In a fourth aspect, based on the same inventive concept as the application compatibility test method embodiments described above, the present description embodiments also provide a computer-readable storage medium having stored thereon a computer program which, when executed by a processor, implements the steps of any of the implementations of the application compatibility test method embodiments described above.
The present description is described with reference to flowchart illustrations and/or block diagrams of methods, apparatus (systems) and computer program products according to embodiments of the specification. It will be understood that each flow and/or block of the flowchart illustrations and/or block diagrams, and combinations of flows and/or blocks in the flowchart illustrations and/or block diagrams, can be implemented by computer program instructions. These computer program instructions may be provided to a processor of a general purpose computer, special purpose computer, embedded processor, or other programmable data processing apparatus to produce a machine, such that the instructions, which execute via the processor of the computer or other programmable data processing apparatus, create means for implementing the functions specified in the flowchart flow or flows and/or block diagram block or blocks.
These computer program instructions may also be stored in a computer-readable memory that can direct a computer or other programmable data processing apparatus to function in a particular manner, such that the instructions stored in the computer-readable memory produce an article of manufacture including instruction means which implement the function specified in the flowchart flow or flows and/or block diagram block or blocks. These computer program instructions may also be loaded onto a computer or other programmable data processing apparatus to cause a series of operational steps to be performed on the computer or other programmable apparatus to produce a computer implemented process such that the instructions which execute on the computer or other programmable apparatus provide steps for implementing the functions specified in the flowchart flow or flows and/or block diagram block or blocks.
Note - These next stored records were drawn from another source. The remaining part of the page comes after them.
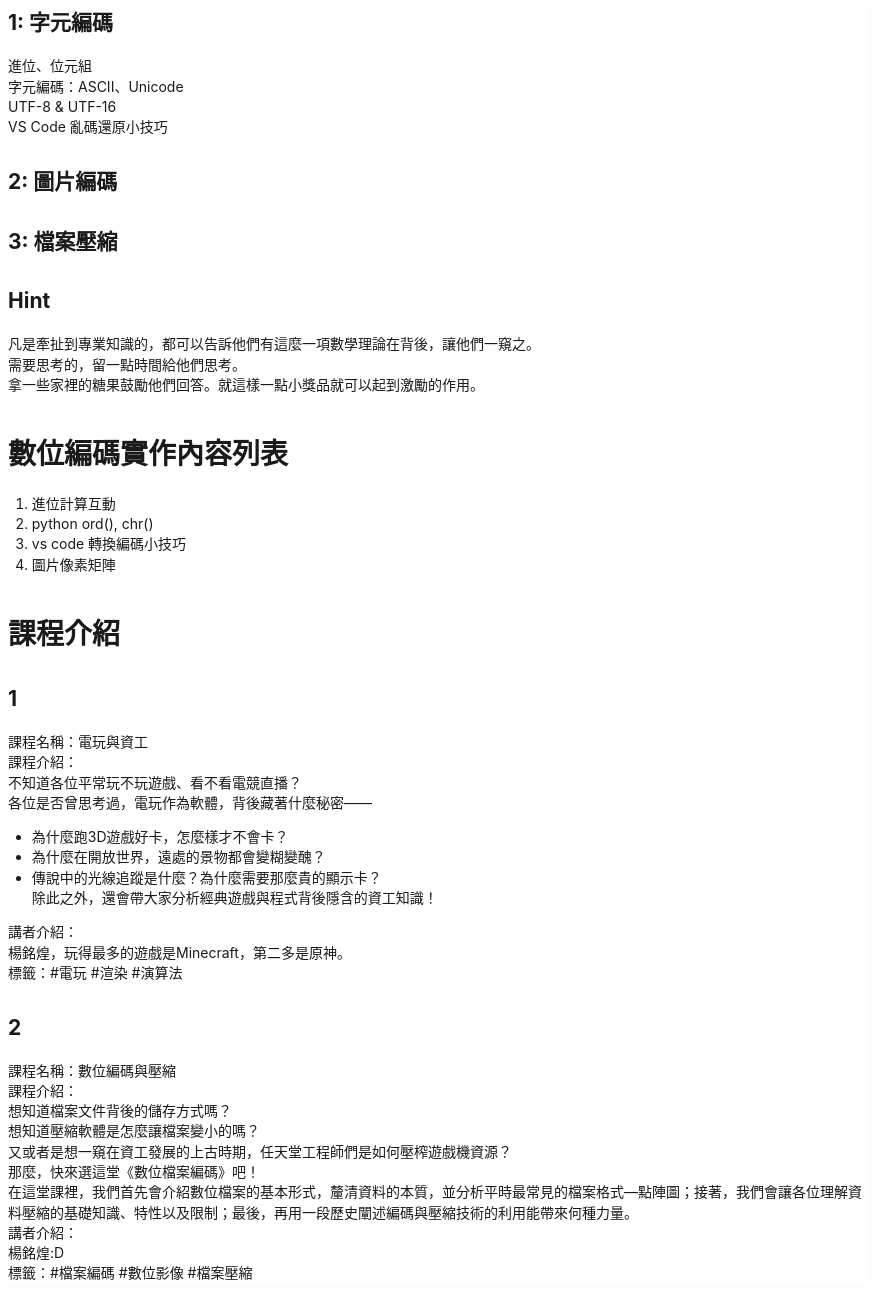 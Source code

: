 ## 1: 字元編碼  
進位、位元組  
字元編碼：ASCII、Unicode  
UTF-8 & UTF-16  
VS Code 亂碼還原小技巧  

## 2: 圖片編碼  
  
## 3: 檔案壓縮  
  
  
## Hint  
凡是牽扯到專業知識的，都可以告訴他們有這麼一項數學理論在背後，讓他們一窺之。  
需要思考的，留一點時間給他們思考。  
拿一些家裡的糖果鼓勵他們回答。就這樣一點小獎品就可以起到激勵的作用。

# 數位編碼實作內容列表
1. 進位計算互動  
2. python ord(), chr()  
3. vs code 轉換編碼小技巧  
4. 圖片像素矩陣

# 課程介紹
## 1  
課程名稱：電玩與資工  
課程介紹：  
不知道各位平常玩不玩遊戲、看不看電競直播？  
各位是否曾思考過，電玩作為軟體，背後藏著什麼秘密——  
- 為什麼跑3D遊戲好卡，怎麼樣才不會卡？  
- 為什麼在開放世界，遠處的景物都會變糊變醜？  
- 傳說中的光線追蹤是什麼？為什麼需要那麼貴的顯示卡？  
除此之外，還會帶大家分析經典遊戲與程式背後隱含的資工知識！  
  
講者介紹：  
楊銘煌，玩得最多的遊戲是Minecraft，第二多是原神。  
標籤：#電玩 #渲染 #演算法  
  
## 2  
課程名稱：數位編碼與壓縮  
課程介紹：  
想知道檔案文件背後的儲存方式嗎？  
想知道壓縮軟體是怎麼讓檔案變小的嗎？  
又或者是想一窺在資工發展的上古時期，任天堂工程師們是如何壓榨遊戲機資源？  
那麼，快來選這堂《數位檔案編碼》吧！  
在這堂課裡，我們首先會介紹數位檔案的基本形式，釐清資料的本質，並分析平時最常見的檔案格式—點陣圖；接著，我們會讓各位理解資料壓縮的基礎知識、特性以及限制；最後，再用一段歷史闡述編碼與壓縮技術的利用能帶來何種力量。  
講者介紹：  
楊銘煌:D  
標籤：#檔案編碼 #數位影像 #檔案壓縮
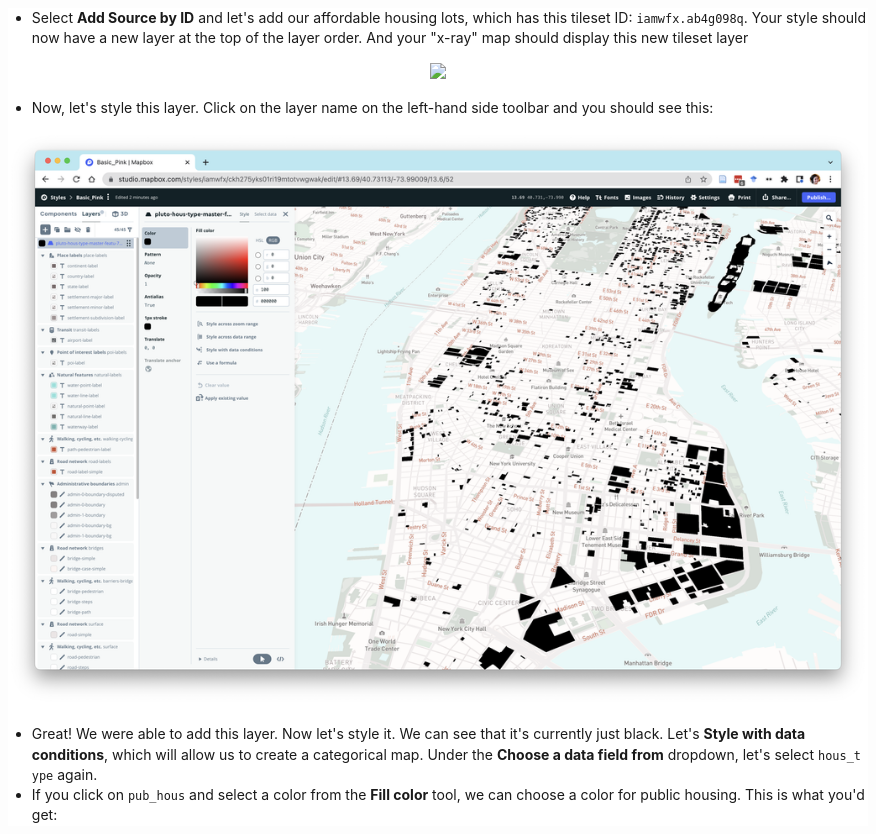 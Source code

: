 - Select **Add Source by ID** and let's add our affordable housing lots, which has this tileset ID: `iamwfx.ab4g098q`. Your style should now have a new layer at the top of the layer order. And your "x-ray" map should display this new tileset layer
<p align='center'>
<img src="../Images/story_addlayer_housing.png" width="1000">
</p>

- Now, let's style this layer. Click on the layer name on the left-hand side toolbar and you should see this:
<p align='center'>
<img src="../Images/story_addlayer_housing_style.png" width="1000">
</p>

- Great! We were able to add this layer. Now let's style it. We can see that it's currently just black. Let's **Style with data conditions**, which will allow us to create a categorical map. Under the **Choose a data field from** dropdown, let's select `hous_type` again.
- If you click on `pub_hous` and select a color from the **Fill color** tool, we can choose a color for public housing. This is what you'd get:
<p align='center'> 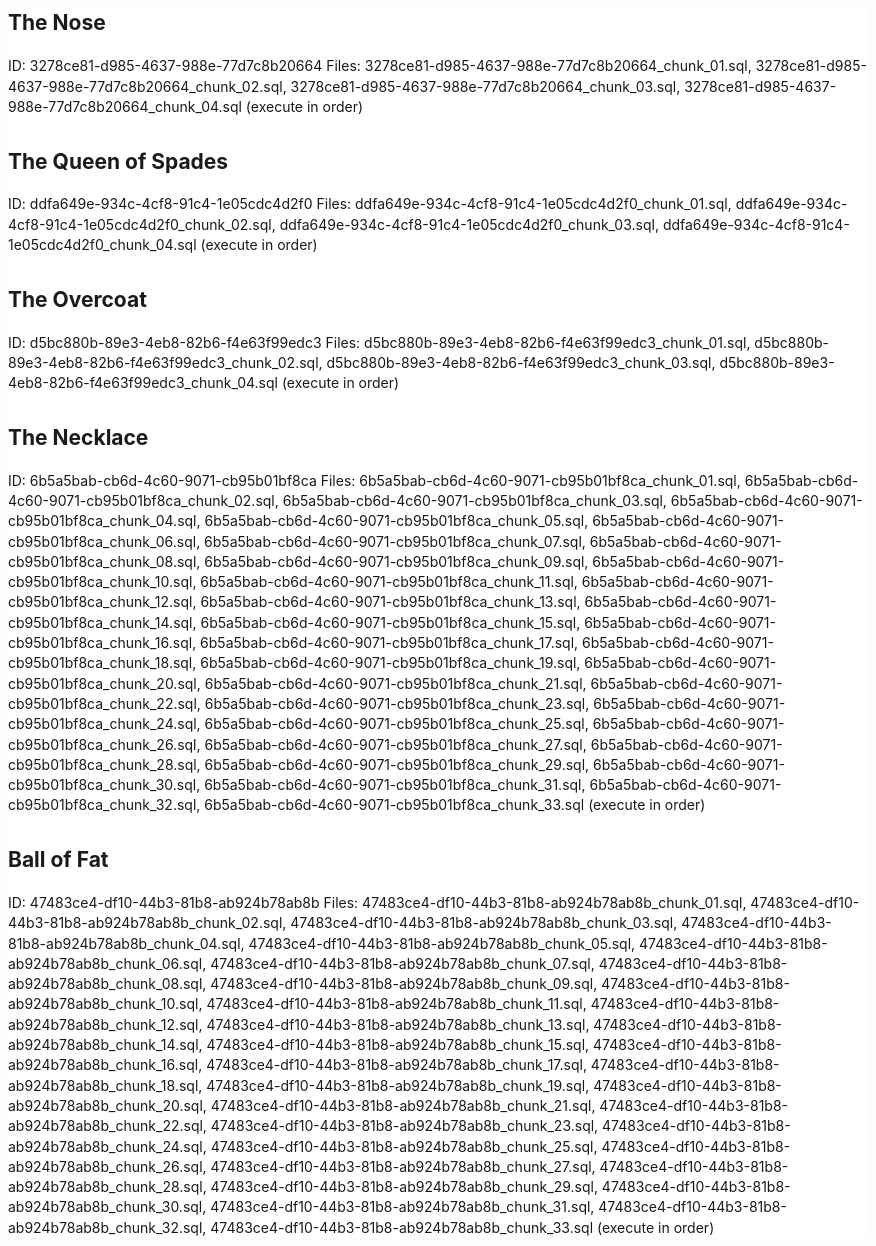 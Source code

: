 ## The Nose
ID: 3278ce81-d985-4637-988e-77d7c8b20664
Files: 3278ce81-d985-4637-988e-77d7c8b20664_chunk_01.sql, 3278ce81-d985-4637-988e-77d7c8b20664_chunk_02.sql, 3278ce81-d985-4637-988e-77d7c8b20664_chunk_03.sql, 3278ce81-d985-4637-988e-77d7c8b20664_chunk_04.sql (execute in order)

## The Queen of Spades
ID: ddfa649e-934c-4cf8-91c4-1e05cdc4d2f0
Files: ddfa649e-934c-4cf8-91c4-1e05cdc4d2f0_chunk_01.sql, ddfa649e-934c-4cf8-91c4-1e05cdc4d2f0_chunk_02.sql, ddfa649e-934c-4cf8-91c4-1e05cdc4d2f0_chunk_03.sql, ddfa649e-934c-4cf8-91c4-1e05cdc4d2f0_chunk_04.sql (execute in order)

## The Overcoat
ID: d5bc880b-89e3-4eb8-82b6-f4e63f99edc3
Files: d5bc880b-89e3-4eb8-82b6-f4e63f99edc3_chunk_01.sql, d5bc880b-89e3-4eb8-82b6-f4e63f99edc3_chunk_02.sql, d5bc880b-89e3-4eb8-82b6-f4e63f99edc3_chunk_03.sql, d5bc880b-89e3-4eb8-82b6-f4e63f99edc3_chunk_04.sql (execute in order)

## The Necklace
ID: 6b5a5bab-cb6d-4c60-9071-cb95b01bf8ca
Files: 6b5a5bab-cb6d-4c60-9071-cb95b01bf8ca_chunk_01.sql, 6b5a5bab-cb6d-4c60-9071-cb95b01bf8ca_chunk_02.sql, 6b5a5bab-cb6d-4c60-9071-cb95b01bf8ca_chunk_03.sql, 6b5a5bab-cb6d-4c60-9071-cb95b01bf8ca_chunk_04.sql, 6b5a5bab-cb6d-4c60-9071-cb95b01bf8ca_chunk_05.sql, 6b5a5bab-cb6d-4c60-9071-cb95b01bf8ca_chunk_06.sql, 6b5a5bab-cb6d-4c60-9071-cb95b01bf8ca_chunk_07.sql, 6b5a5bab-cb6d-4c60-9071-cb95b01bf8ca_chunk_08.sql, 6b5a5bab-cb6d-4c60-9071-cb95b01bf8ca_chunk_09.sql, 6b5a5bab-cb6d-4c60-9071-cb95b01bf8ca_chunk_10.sql, 6b5a5bab-cb6d-4c60-9071-cb95b01bf8ca_chunk_11.sql, 6b5a5bab-cb6d-4c60-9071-cb95b01bf8ca_chunk_12.sql, 6b5a5bab-cb6d-4c60-9071-cb95b01bf8ca_chunk_13.sql, 6b5a5bab-cb6d-4c60-9071-cb95b01bf8ca_chunk_14.sql, 6b5a5bab-cb6d-4c60-9071-cb95b01bf8ca_chunk_15.sql, 6b5a5bab-cb6d-4c60-9071-cb95b01bf8ca_chunk_16.sql, 6b5a5bab-cb6d-4c60-9071-cb95b01bf8ca_chunk_17.sql, 6b5a5bab-cb6d-4c60-9071-cb95b01bf8ca_chunk_18.sql, 6b5a5bab-cb6d-4c60-9071-cb95b01bf8ca_chunk_19.sql, 6b5a5bab-cb6d-4c60-9071-cb95b01bf8ca_chunk_20.sql, 6b5a5bab-cb6d-4c60-9071-cb95b01bf8ca_chunk_21.sql, 6b5a5bab-cb6d-4c60-9071-cb95b01bf8ca_chunk_22.sql, 6b5a5bab-cb6d-4c60-9071-cb95b01bf8ca_chunk_23.sql, 6b5a5bab-cb6d-4c60-9071-cb95b01bf8ca_chunk_24.sql, 6b5a5bab-cb6d-4c60-9071-cb95b01bf8ca_chunk_25.sql, 6b5a5bab-cb6d-4c60-9071-cb95b01bf8ca_chunk_26.sql, 6b5a5bab-cb6d-4c60-9071-cb95b01bf8ca_chunk_27.sql, 6b5a5bab-cb6d-4c60-9071-cb95b01bf8ca_chunk_28.sql, 6b5a5bab-cb6d-4c60-9071-cb95b01bf8ca_chunk_29.sql, 6b5a5bab-cb6d-4c60-9071-cb95b01bf8ca_chunk_30.sql, 6b5a5bab-cb6d-4c60-9071-cb95b01bf8ca_chunk_31.sql, 6b5a5bab-cb6d-4c60-9071-cb95b01bf8ca_chunk_32.sql, 6b5a5bab-cb6d-4c60-9071-cb95b01bf8ca_chunk_33.sql (execute in order)

## Ball of Fat
ID: 47483ce4-df10-44b3-81b8-ab924b78ab8b
Files: 47483ce4-df10-44b3-81b8-ab924b78ab8b_chunk_01.sql, 47483ce4-df10-44b3-81b8-ab924b78ab8b_chunk_02.sql, 47483ce4-df10-44b3-81b8-ab924b78ab8b_chunk_03.sql, 47483ce4-df10-44b3-81b8-ab924b78ab8b_chunk_04.sql, 47483ce4-df10-44b3-81b8-ab924b78ab8b_chunk_05.sql, 47483ce4-df10-44b3-81b8-ab924b78ab8b_chunk_06.sql, 47483ce4-df10-44b3-81b8-ab924b78ab8b_chunk_07.sql, 47483ce4-df10-44b3-81b8-ab924b78ab8b_chunk_08.sql, 47483ce4-df10-44b3-81b8-ab924b78ab8b_chunk_09.sql, 47483ce4-df10-44b3-81b8-ab924b78ab8b_chunk_10.sql, 47483ce4-df10-44b3-81b8-ab924b78ab8b_chunk_11.sql, 47483ce4-df10-44b3-81b8-ab924b78ab8b_chunk_12.sql, 47483ce4-df10-44b3-81b8-ab924b78ab8b_chunk_13.sql, 47483ce4-df10-44b3-81b8-ab924b78ab8b_chunk_14.sql, 47483ce4-df10-44b3-81b8-ab924b78ab8b_chunk_15.sql, 47483ce4-df10-44b3-81b8-ab924b78ab8b_chunk_16.sql, 47483ce4-df10-44b3-81b8-ab924b78ab8b_chunk_17.sql, 47483ce4-df10-44b3-81b8-ab924b78ab8b_chunk_18.sql, 47483ce4-df10-44b3-81b8-ab924b78ab8b_chunk_19.sql, 47483ce4-df10-44b3-81b8-ab924b78ab8b_chunk_20.sql, 47483ce4-df10-44b3-81b8-ab924b78ab8b_chunk_21.sql, 47483ce4-df10-44b3-81b8-ab924b78ab8b_chunk_22.sql, 47483ce4-df10-44b3-81b8-ab924b78ab8b_chunk_23.sql, 47483ce4-df10-44b3-81b8-ab924b78ab8b_chunk_24.sql, 47483ce4-df10-44b3-81b8-ab924b78ab8b_chunk_25.sql, 47483ce4-df10-44b3-81b8-ab924b78ab8b_chunk_26.sql, 47483ce4-df10-44b3-81b8-ab924b78ab8b_chunk_27.sql, 47483ce4-df10-44b3-81b8-ab924b78ab8b_chunk_28.sql, 47483ce4-df10-44b3-81b8-ab924b78ab8b_chunk_29.sql, 47483ce4-df10-44b3-81b8-ab924b78ab8b_chunk_30.sql, 47483ce4-df10-44b3-81b8-ab924b78ab8b_chunk_31.sql, 47483ce4-df10-44b3-81b8-ab924b78ab8b_chunk_32.sql, 47483ce4-df10-44b3-81b8-ab924b78ab8b_chunk_33.sql (execute in order)
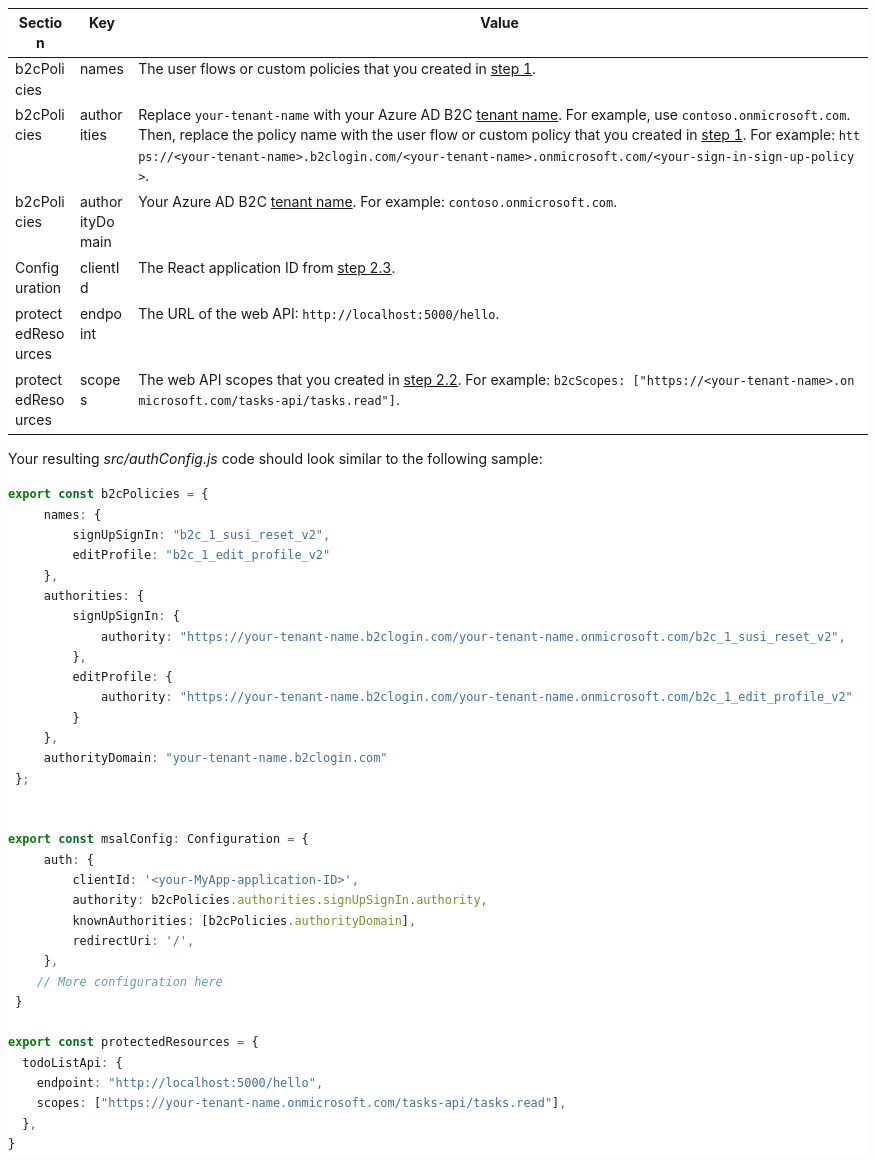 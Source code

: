 |Section  |Key  |Value  |
|---------|---------|---------|
| b2cPolicies | names |The user flows or custom policies that you created in [step 1](#step-1-configure-your-user-flow). |
| b2cPolicies | authorities | Replace `your-tenant-name` with your Azure AD B2C [tenant name]( tenant-management-read-tenant-name.md#get-your-tenant-name). For example, use `contoso.onmicrosoft.com`. Then, replace the policy name with the user flow or custom policy that you created in [step 1](#step-1-configure-your-user-flow). For example: `https://<your-tenant-name>.b2clogin.com/<your-tenant-name>.onmicrosoft.com/<your-sign-in-sign-up-policy>`. |
| b2cPolicies | authorityDomain|Your Azure AD B2C [tenant name]( tenant-management-read-tenant-name.md#get-your-tenant-name). For example: `contoso.onmicrosoft.com`. |
| Configuration | clientId | The React application ID from [step 2.3](#23-register-the-react-app). |
| protectedResources| endpoint| The URL of the web API: `http://localhost:5000/hello`. |
| protectedResources| scopes| The web API scopes that you created in [step 2.2](#22-configure-scopes). For example: `b2cScopes: ["https://<your-tenant-name>.onmicrosoft.com/tasks-api/tasks.read"]`. |

Your resulting *src/authConfig.js* code should look similar to the following sample:

```typescript
export const b2cPolicies = {
     names: {
         signUpSignIn: "b2c_1_susi_reset_v2",
         editProfile: "b2c_1_edit_profile_v2"
     },
     authorities: {
         signUpSignIn: {
             authority: "https://your-tenant-name.b2clogin.com/your-tenant-name.onmicrosoft.com/b2c_1_susi_reset_v2",
         },
         editProfile: {
             authority: "https://your-tenant-name.b2clogin.com/your-tenant-name.onmicrosoft.com/b2c_1_edit_profile_v2"
         }
     },
     authorityDomain: "your-tenant-name.b2clogin.com"
 };
 
 
export const msalConfig: Configuration = {
     auth: {
         clientId: '<your-MyApp-application-ID>',
         authority: b2cPolicies.authorities.signUpSignIn.authority,
         knownAuthorities: [b2cPolicies.authorityDomain],
         redirectUri: '/', 
     },
    // More configuration here
 }

export const protectedResources = {
  todoListApi: {
    endpoint: "http://localhost:5000/hello",
    scopes: ["https://your-tenant-name.onmicrosoft.com/tasks-api/tasks.read"],
  },
}
```
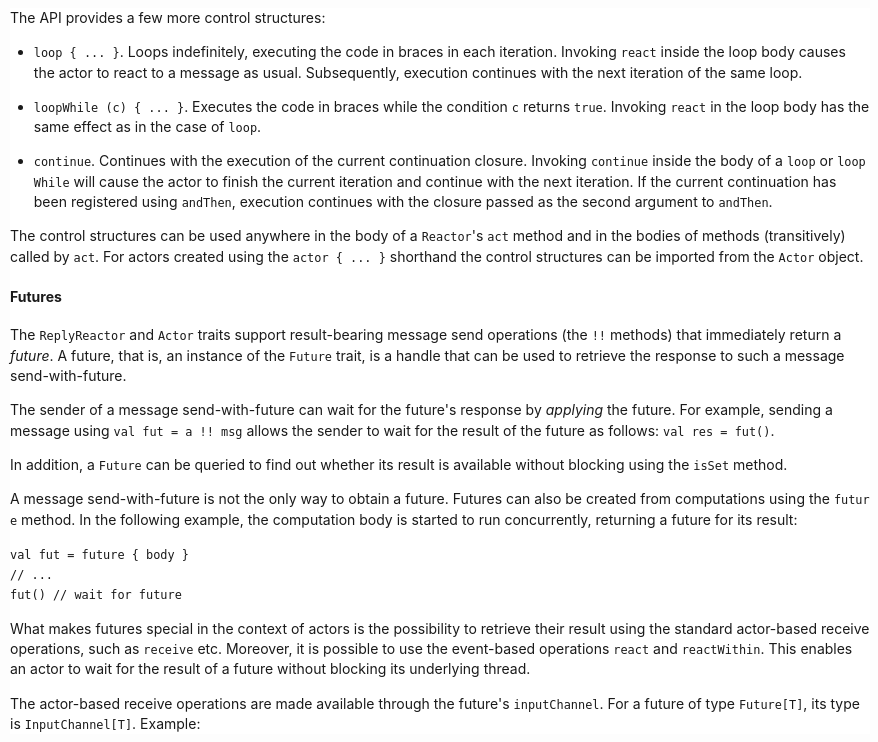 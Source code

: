 The API provides a few more control structures:

- `loop { ... }`. Loops indefinitely, executing the code in braces in
  each iteration. Invoking `react` inside the loop body causes the
  actor to react to a message as usual. Subsequently, execution
  continues with the next iteration of the same loop.

- `loopWhile (c) { ... }`. Executes the code in braces while the
  condition `c` returns `true`. Invoking `react` in the loop body has
  the same effect as in the case of `loop`.

- `continue`. Continues with the execution of the current continuation
  closure. Invoking `continue` inside the body of a `loop` or
  `loopWhile` will cause the actor to finish the current iteration and
  continue with the next iteration. If the current continuation has
  been registered using `andThen`, execution continues with the
  closure passed as the second argument to `andThen`.

The control structures can be used anywhere in the body of a `Reactor`'s
`act` method and in the bodies of methods (transitively) called by
`act`. For actors created using the `actor { ... }` shorthand the control
structures can be imported from the `Actor` object.

#### Futures

The `ReplyReactor` and `Actor` traits support result-bearing message
send operations (the `!!` methods) that immediately return a
*future*. A future, that is, an instance of the `Future` trait, is a
handle that can be used to retrieve the response to such a message
send-with-future.

The sender of a message send-with-future can wait for the future's
response by *applying* the future. For example, sending a message using
`val fut = a !! msg` allows the sender to wait for the result of the
future as follows: `val res = fut()`.

In addition, a `Future` can be queried to find out whether its result
is available without blocking using the `isSet` method.

A message send-with-future is not the only way to obtain a
future. Futures can also be created from computations using the `future`
method. In the following example, the computation body is started to
run concurrently, returning a future for its result:

    val fut = future { body }
    // ...
    fut() // wait for future

What makes futures special in the context of actors is the possibility
to retrieve their result using the standard actor-based receive
operations, such as `receive` etc. Moreover, it is possible to use the
event-based operations `react` and `reactWithin`. This enables an actor to
wait for the result of a future without blocking its underlying
thread.

The actor-based receive operations are made available through the
future's `inputChannel`. For a future of type `Future[T]`, its type is
`InputChannel[T]`. Example:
While preferred embodiments of the present description have been described, additional variations and modifications in those embodiments may occur to those skilled in the art once they learn of the basic inventive concepts. It is therefore intended that the following claims be interpreted as including the preferred embodiments and all such alterations and modifications as fall within the scope of the disclosure.
It will be apparent to those skilled in the art that various modifications and variations can be made in the present specification without departing from the spirit or scope of the specification. Thus, if such modifications and variations of the present specification fall within the scope of the claims and the equivalents thereof, the present specification is also intended to include such modifications and variations.